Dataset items
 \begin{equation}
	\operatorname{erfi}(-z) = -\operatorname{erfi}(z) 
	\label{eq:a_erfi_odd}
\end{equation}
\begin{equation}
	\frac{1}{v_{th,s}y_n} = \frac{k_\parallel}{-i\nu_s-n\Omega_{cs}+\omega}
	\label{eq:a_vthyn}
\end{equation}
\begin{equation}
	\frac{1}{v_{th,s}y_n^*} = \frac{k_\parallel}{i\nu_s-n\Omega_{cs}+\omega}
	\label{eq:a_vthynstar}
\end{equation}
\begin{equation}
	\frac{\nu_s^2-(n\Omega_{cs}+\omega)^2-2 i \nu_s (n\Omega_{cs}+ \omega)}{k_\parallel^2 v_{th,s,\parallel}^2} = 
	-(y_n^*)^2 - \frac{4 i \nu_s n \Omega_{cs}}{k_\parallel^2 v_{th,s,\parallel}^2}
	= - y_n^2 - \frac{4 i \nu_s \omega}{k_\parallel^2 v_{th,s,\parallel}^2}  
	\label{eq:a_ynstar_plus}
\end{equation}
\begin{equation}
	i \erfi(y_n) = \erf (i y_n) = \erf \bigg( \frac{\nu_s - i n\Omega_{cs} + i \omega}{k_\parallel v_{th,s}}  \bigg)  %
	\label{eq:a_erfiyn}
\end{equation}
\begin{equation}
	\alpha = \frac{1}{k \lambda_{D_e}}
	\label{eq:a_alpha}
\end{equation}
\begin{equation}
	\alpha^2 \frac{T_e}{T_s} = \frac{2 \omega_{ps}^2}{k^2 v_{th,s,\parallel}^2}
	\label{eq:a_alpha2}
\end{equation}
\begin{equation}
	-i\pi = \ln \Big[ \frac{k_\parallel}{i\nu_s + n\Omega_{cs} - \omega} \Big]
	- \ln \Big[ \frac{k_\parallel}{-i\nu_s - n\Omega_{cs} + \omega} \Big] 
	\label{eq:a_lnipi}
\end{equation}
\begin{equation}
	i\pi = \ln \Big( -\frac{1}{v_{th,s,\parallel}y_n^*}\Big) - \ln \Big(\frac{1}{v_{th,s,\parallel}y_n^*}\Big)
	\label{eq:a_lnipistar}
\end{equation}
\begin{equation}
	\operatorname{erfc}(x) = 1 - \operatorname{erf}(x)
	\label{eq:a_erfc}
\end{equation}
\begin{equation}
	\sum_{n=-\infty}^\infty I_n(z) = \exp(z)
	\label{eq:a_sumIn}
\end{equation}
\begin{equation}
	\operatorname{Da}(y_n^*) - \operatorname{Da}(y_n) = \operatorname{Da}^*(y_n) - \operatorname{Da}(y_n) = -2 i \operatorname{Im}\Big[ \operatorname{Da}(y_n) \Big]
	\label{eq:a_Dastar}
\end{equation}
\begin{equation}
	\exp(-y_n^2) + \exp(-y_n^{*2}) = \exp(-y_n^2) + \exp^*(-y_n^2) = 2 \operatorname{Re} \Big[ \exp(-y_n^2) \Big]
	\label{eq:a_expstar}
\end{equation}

- _Task requirements_: Your answer should consist of every record, printed exactly as given.

- _Task answer_:
 \begin{equation}
	\operatorname{erfi}(-z) = -\operatorname{erfi}(z) 
	\label{eq:a_erfi_odd}
\end{equation}
\begin{equation}
	\frac{1}{v_{th,s}y_n} = \frac{k_\parallel}{-i\nu_s-n\Omega_{cs}+\omega}
	\label{eq:a_vthyn}
\end{equation}
\begin{equation}
	\frac{1}{v_{th,s}y_n^*} = \frac{k_\parallel}{i\nu_s-n\Omega_{cs}+\omega}
	\label{eq:a_vthynstar}
\end{equation}
\begin{equation}
	\frac{\nu_s^2-(n\Omega_{cs}+\omega)^2-2 i \nu_s (n\Omega_{cs}+ \omega)}{k_\parallel^2 v_{th,s,\parallel}^2} = 
	-(y_n^*)^2 - \frac{4 i \nu_s n \Omega_{cs}}{k_\parallel^2 v_{th,s,\parallel}^2}
	= - y_n^2 - \frac{4 i \nu_s \omega}{k_\parallel^2 v_{th,s,\parallel}^2}  
	\label{eq:a_ynstar_plus}
\end{equation}
\begin{equation}
	i \erfi(y_n) = \erf (i y_n) = \erf \bigg( \frac{\nu_s - i n\Omega_{cs} + i \omega}{k_\parallel v_{th,s}}  \bigg)  %
	\label{eq:a_erfiyn}
\end{equation}
\begin{equation}
	\alpha = \frac{1}{k \lambda_{D_e}}
	\label{eq:a_alpha}
\end{equation}
\begin{equation}
	\alpha^2 \frac{T_e}{T_s} = \frac{2 \omega_{ps}^2}{k^2 v_{th,s,\parallel}^2}
	\label{eq:a_alpha2}
\end{equation}
\begin{equation}
	-i\pi = \ln \Big[ \frac{k_\parallel}{i\nu_s + n\Omega_{cs} - \omega} \Big]
	- \ln \Big[ \frac{k_\parallel}{-i\nu_s - n\Omega_{cs} + \omega} \Big] 
	\label{eq:a_lnipi}
\end{equation}
\begin{equation}
	i\pi = \ln \Big( -\frac{1}{v_{th,s,\parallel}y_n^*}\Big) - \ln \Big(\frac{1}{v_{th,s,\parallel}y_n^*}\Big)
	\label{eq:a_lnipistar}
\end{equation}
\begin{equation}
	\operatorname{erfc}(x) = 1 - \operatorname{erf}(x)
	\label{eq:a_erfc}
\end{equation}
\begin{equation}
	\sum_{n=-\infty}^\infty I_n(z) = \exp(z)
	\label{eq:a_sumIn}
\end{equation}
\begin{equation}
	\operatorname{Da}(y_n^*) - \operatorname{Da}(y_n) = \operatorname{Da}^*(y_n) - \operatorname{Da}(y_n) = -2 i \operatorname{Im}\Big[ \operatorname{Da}(y_n) \Big]
	\label{eq:a_Dastar}
\end{equation}
\begin{equation}
	\exp(-y_n^2) + \exp(-y_n^{*2}) = \exp(-y_n^2) + \exp^*(-y_n^2) = 2 \operatorname{Re} \Big[ \exp(-y_n^2) \Big]
	\label{eq:a_expstar}
\end{equation}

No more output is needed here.